Cathi Unsworth, Bad Penny Blues, Serpent’s Tail, 2009, 433 pages. ISBN 978 1 846686788. £7.99
Reviewed by
Alex Clelland
(Freelance, UK)
The Literary London Journal, Volume 10 Number 2 (Autumn 2013)
<1>Cathi Unsworth, hailed as the first lady of noir fiction by David Peace, is among the vanguard of women crime writers redescribing noir through the female gaze. Women have always been at the heart of noir, as victims, femmes fatales and neglected partners of hard-living detectives. But Unsworth gives them a voice and creates three-dimensional characters, locating them at the centre of the narrative drive, rather than relegating them to tick boxes for the genre. Bad Penny Blues is focused on two main characters – Pete Bradley, a young police officer from Yorkshire building a family and a career in London, and Stella, a talented young woman clothes designer. The book centres on a series of murders of prostitutes and the police corruption that allows it to happen, drawing in all the social strata of London society. Unsworth has said that she sees her books as an exploration of the fates of women trying to get by in a man’s world and it’s the female characters that hold the centre in this book.

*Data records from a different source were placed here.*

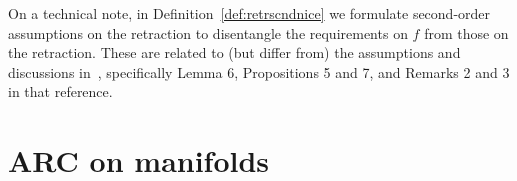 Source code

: 

On a technical note, in Definition~\ref{def:retrscndnice} we formulate second-order assumptions on the retraction to disentangle the requirements on $f$ from those on the retraction. These are related to (but differ from) the assumptions and discussions in~\citep{ring2012optimization}, specifically Lemma 6, Propositions 5 and 7, and Remarks 2 and 3 in that reference.



\section{ARC on manifolds} \label{sec:arc}


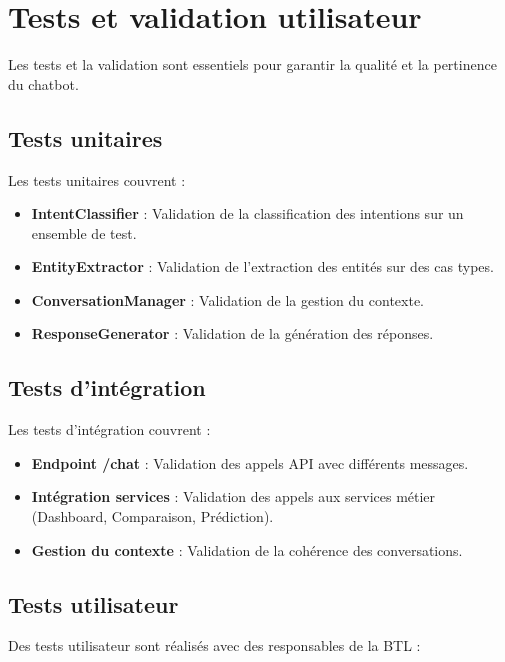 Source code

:\section{Tests et validation utilisateur}
\label{sec:sprint6-tests}

Les tests et la validation sont essentiels pour garantir la qualité et la pertinence du chatbot.

\subsection{Tests unitaires}

Les tests unitaires couvrent :

\begin{itemize}
    \item \textbf{IntentClassifier} : Validation de la classification des intentions sur un ensemble de test.
    \item \textbf{EntityExtractor} : Validation de l'extraction des entités sur des cas types.
    \item \textbf{ConversationManager} : Validation de la gestion du contexte.
    \item \textbf{ResponseGenerator} : Validation de la génération des réponses.
\end{itemize}

\subsection{Tests d'intégration}

Les tests d'intégration couvrent :

\begin{itemize}
    \item \textbf{Endpoint /chat} : Validation des appels API avec différents messages.
    \item \textbf{Intégration services} : Validation des appels aux services métier (Dashboard, Comparaison, Prédiction).
    \item \textbf{Gestion du contexte} : Validation de la cohérence des conversations.
\end{itemize}

\subsection{Tests utilisateur}

Des tests utilisateur sont réalisés avec des responsables de la BTL :


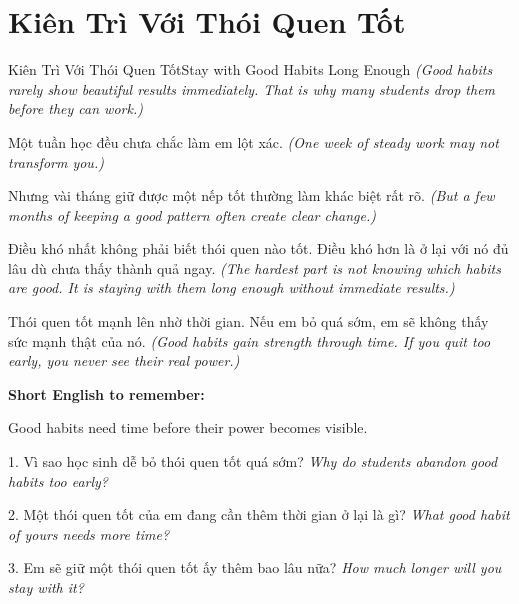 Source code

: \section{Kiên Trì Với Thói Quen Tốt}
\begin{truyen}{Kiên Trì Với Thói Quen Tốt}{Stay with Good Habits Long Enough}
\textit{(Good habits rarely show beautiful results immediately. That is why many students drop them before they can work.)}

Một tuần học đều chưa chắc làm em lột xác.
\textit{(One week of steady work may not transform you.)}

Nhưng vài tháng giữ được một nếp tốt thường làm khác biệt rất rõ.
\textit{(But a few months of keeping a good pattern often create clear change.)}

Điều khó nhất không phải biết thói quen nào tốt. Điều khó hơn là ở lại với nó đủ lâu dù chưa thấy thành quả ngay.
\textit{(The hardest part is not knowing which habits are good. It is staying with them long enough without immediate results.)}
\end{truyen}

\begin{baihoc}
Thói quen tốt mạnh lên nhờ thời gian. Nếu em bỏ quá sớm, em sẽ không thấy sức mạnh thật của nó.
\textit{(Good habits gain strength through time. If you quit too early, you never see their real power.)}
\end{baihoc}

\begin{ghinhoanh}
\textbf{Short English to remember:}

Good habits need time before their power becomes visible.

\end{ghinhoanh}

\begin{tuhocnhanh}
1. Vì sao học sinh dễ bỏ thói quen tốt quá sớm? \textit{Why do students abandon good habits too early?}

2. Một thói quen tốt của em đang cần thêm thời gian ở lại là gì? \textit{What good habit of yours needs more time?}

3. Em sẽ giữ một thói quen tốt ấy thêm bao lâu nữa? \textit{How much longer will you stay with it?}
\end{tuhocnhanh}
\ngancach
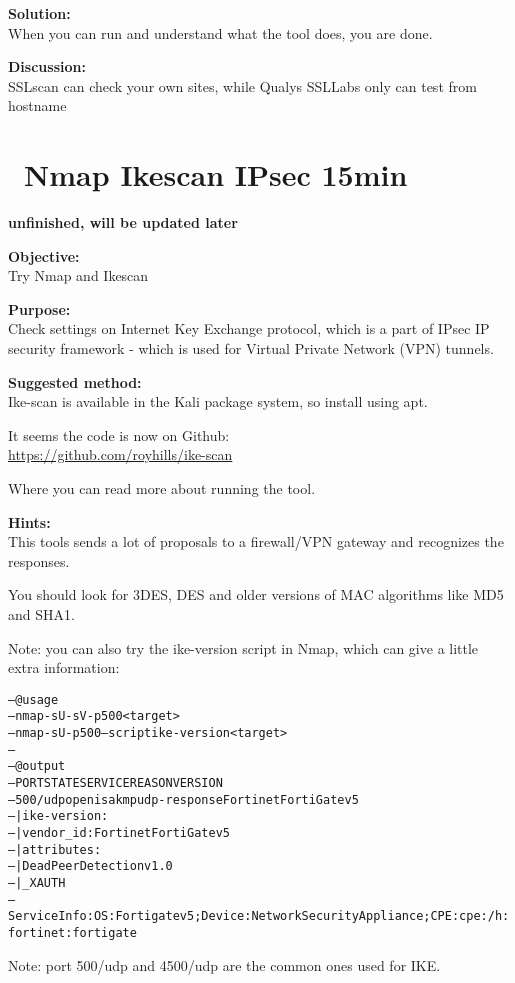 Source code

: \documentclass[a4paper,11pt,notitlepage]{report}
\begin{document}
{\bf Solution:}\\
When you can run and understand what the tool does, you are done.

{\bf Discussion:}\\
SSLscan can check your own sites, while Qualys SSLLabs only can test from hostname



\chapter{\faInfoCircle\ Nmap Ikescan IPsec 15min}
\label{ex:nmap-ikescan}

{\bf unfinished, will be updated later}

{\bf Objective:}\\
Try Nmap and Ikescan

{\bf Purpose:}\\
Check settings on Internet Key Exchange protocol, which is a part of IPsec IP security framework - which is used for Virtual Private Network (VPN) tunnels.

{\bf Suggested method:}\\
Ike-scan is available in the Kali package system, so install using apt.

It seems the code is now on Github:\\
\url{https://github.com/royhills/ike-scan}

Where you can read more about running the tool.

{\bf Hints:}\\
This tools sends a lot of proposals to a firewall/VPN gateway and recognizes the responses.

You should look for 3DES, DES and older versions of MAC algorithms like MD5 and SHA1.

Note: you can also try the ike-version script in Nmap, which can give a little extra information:
\begin{alltt}
-- @usage
-- nmap -sU -sV -p 500 <target>
-- nmap -sU -p 500 --script ike-version <target>
--
-- @output
-- PORT    STATE SERVICE REASON       VERSION
-- 500/udp open  isakmp  udp-response Fortinet FortiGate v5
-- | ike-version:
-- |   vendor_id: Fortinet FortiGate v5
-- |   attributes:
-- |     Dead Peer Detection v1.0
-- |_    XAUTH
-- Service Info: OS: Fortigate v5; Device: Network Security Appliance; CPE: cpe:/h:fortinet:fortigate
\end{alltt}

Note: port 500/udp and 4500/udp are the common ones used for IKE.
\end{document}
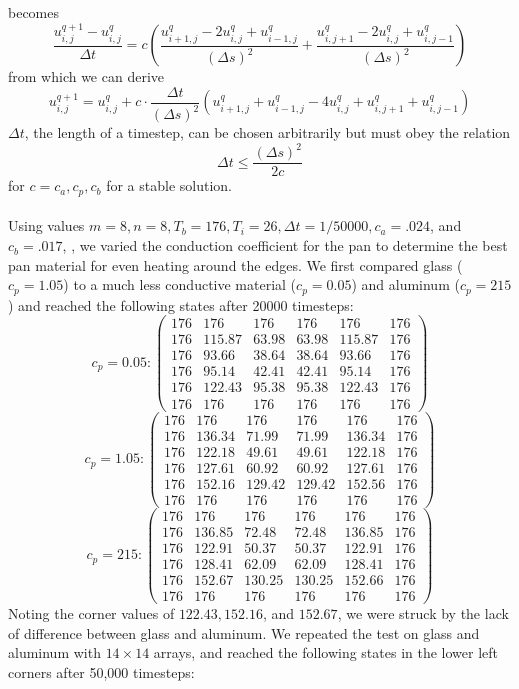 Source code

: \documentclass[11pt, fullpage]{article}
\begin{document}
\begin{enumerate}
becomes
\[\dfrac{u_{i,j}^{q+1} - u_{i,j}^q}{\Delta t} = c  \left(\dfrac{u_{i+1,j}^q - 2u_{i,j}^q + u_{i-1,j}^q}{(\Delta s)^2} + \dfrac{u_{i,j+1}^q - 2u_{i,j}^q + u_{i,j-1}^q}{(\Delta s)^2}\right)\]
from which we can derive
\[u_{i,j}^{q+1} = u_{i,j}^q + c \cdot \frac{\Delta t}{(\Delta s)^2} \left(u_{i+1,j}^q + u_{i-1,j}^q - 4u_{i,j}^q + u_{i,j+1}^q + u_{i,j-1}^q \right)\]
$\Delta t$, the length of a timestep, can be chosen arbitrarily but must obey the relation
\[\Delta t \leq \frac{(\Delta s)^2}{2c}\]
for $c = c_a,c_p,c_b$ for a stable solution.\\
\\
Using values $m = 8, n=8, T_b = 176, T_i = 26, \Delta t = 1/50000, c_a = .024$, and $c_b = .017$, , we varied the conduction coefficient for the pan to determine the best pan material for even heating around the edges.  We first compared glass ($c_p = 1.05$) to a much less conductive material ($c_p = 0.05$) and aluminum ($c_p = 215$) and reached the following states after 20000 timesteps:
\[c_p = 0.05: \begin{pmatrix} 176&176&176&176&176&176\\
						176&115.87&63.98&63.98&115.87&176\\
						176&93.66&38.64&38.64&93.66&176\\
						176&95.14&42.41&42.41&95.14&176\\
						176&122.43&95.38&95.38&122.43&176\\
					        176&176&176&176&176&176 \end{pmatrix}\] 
\[c_p = 1.05: \begin{pmatrix} 176&176&176&176&176&176\\
						176&136.34&71.99&71.99&136.34&176\\
						176&122.18&49.61&49.61&122.18&176\\
						176&127.61&60.92&60.92&127.61&176\\
						176&152.16&129.42&129.42&152.56&176\\
					        176&176&176&176&176&176 \end{pmatrix}\]
\[c_p = 215: \begin{pmatrix} 176&176&176&176&176&176\\
						176&136.85&72.48&72.48&136.85&176\\
						176&122.91&50.37&50.37&122.91&176\\
						176&128.41&62.09&62.09&128.41&176\\
						176&152.67&130.25&130.25&152.66&176\\
					        176&176&176&176&176&176 \end{pmatrix}\]
Noting the corner values of $122.43, 152.16$, and $152.67$, we were struck by the lack of difference between glass and aluminum.  We repeated the test on glass and aluminum with $14 \times 14$ arrays, and reached the following states in the lower left corners after 50,000 timesteps:


\end{enumerate}
\end{document}
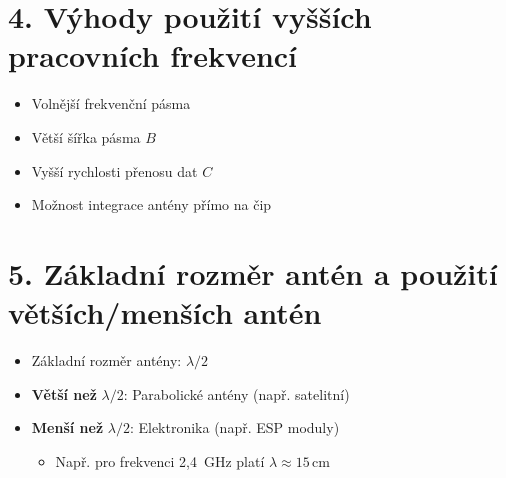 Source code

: \documentclass[a4paper,12pt]{article}
\begin{document}
\section*{4. Výhody použití vyšších pracovních frekvencí}

\begin{itemize}
    \item Volnější frekvenční pásma
    \item Větší šířka pásma \( B \)
    \item Vyšší rychlosti přenosu dat \( C \)
    \item Možnost integrace antény přímo na čip
\end{itemize}

\section*{5. Základní rozměr antén a použití větších/menších antén}

\begin{itemize}
    \item Základní rozměr antény: \( \lambda / 2 \)
    \item \textbf{Větší než} \( \lambda / 2 \): Parabolické antény (např. satelitní)
    \item \textbf{Menší než} \( \lambda / 2 \): Elektronika (např. ESP moduly)
    
    \begin{itemize}
        \item Např. pro frekvenci 2{,}4~GHz platí \( \lambda \approx 15 \,\text{cm} \)
    \end{itemize}
\end{itemize}
\end{document}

<2>Set in London in the late fifties and early sixties and pulsing with all the real-life characters of the era, either as themselves or thinly disguised, Bad Penny Blues resurrects the same era covered by Jake Arnott in his debut novel, The Long Firm (1999). While Arnott uses the gangster hinterland of the sixties to explore masculinity and the grey line between machismo and homoeroticism, Unsworth’s female characters share a sense of vulnerability and defiance, as they collaborate to survive. With the exception of Stella, they don’t stray far from the role of noir victims, but as Unsworth points out in an article appearing in The Guardian in 2012, ‘It is not the investigators, but the victims of crime to whom I want to give the main voices in my novels’. Unsworth tackles spiritualism, sexuality and paedophilia through her female characters with such a deftness of touch that you hardly notice being drawn deeper into a credible world of sisterly secrets that stands in stark contrast to the double-crossing, sickening misogyny of most of the male characters. But this is noir after all.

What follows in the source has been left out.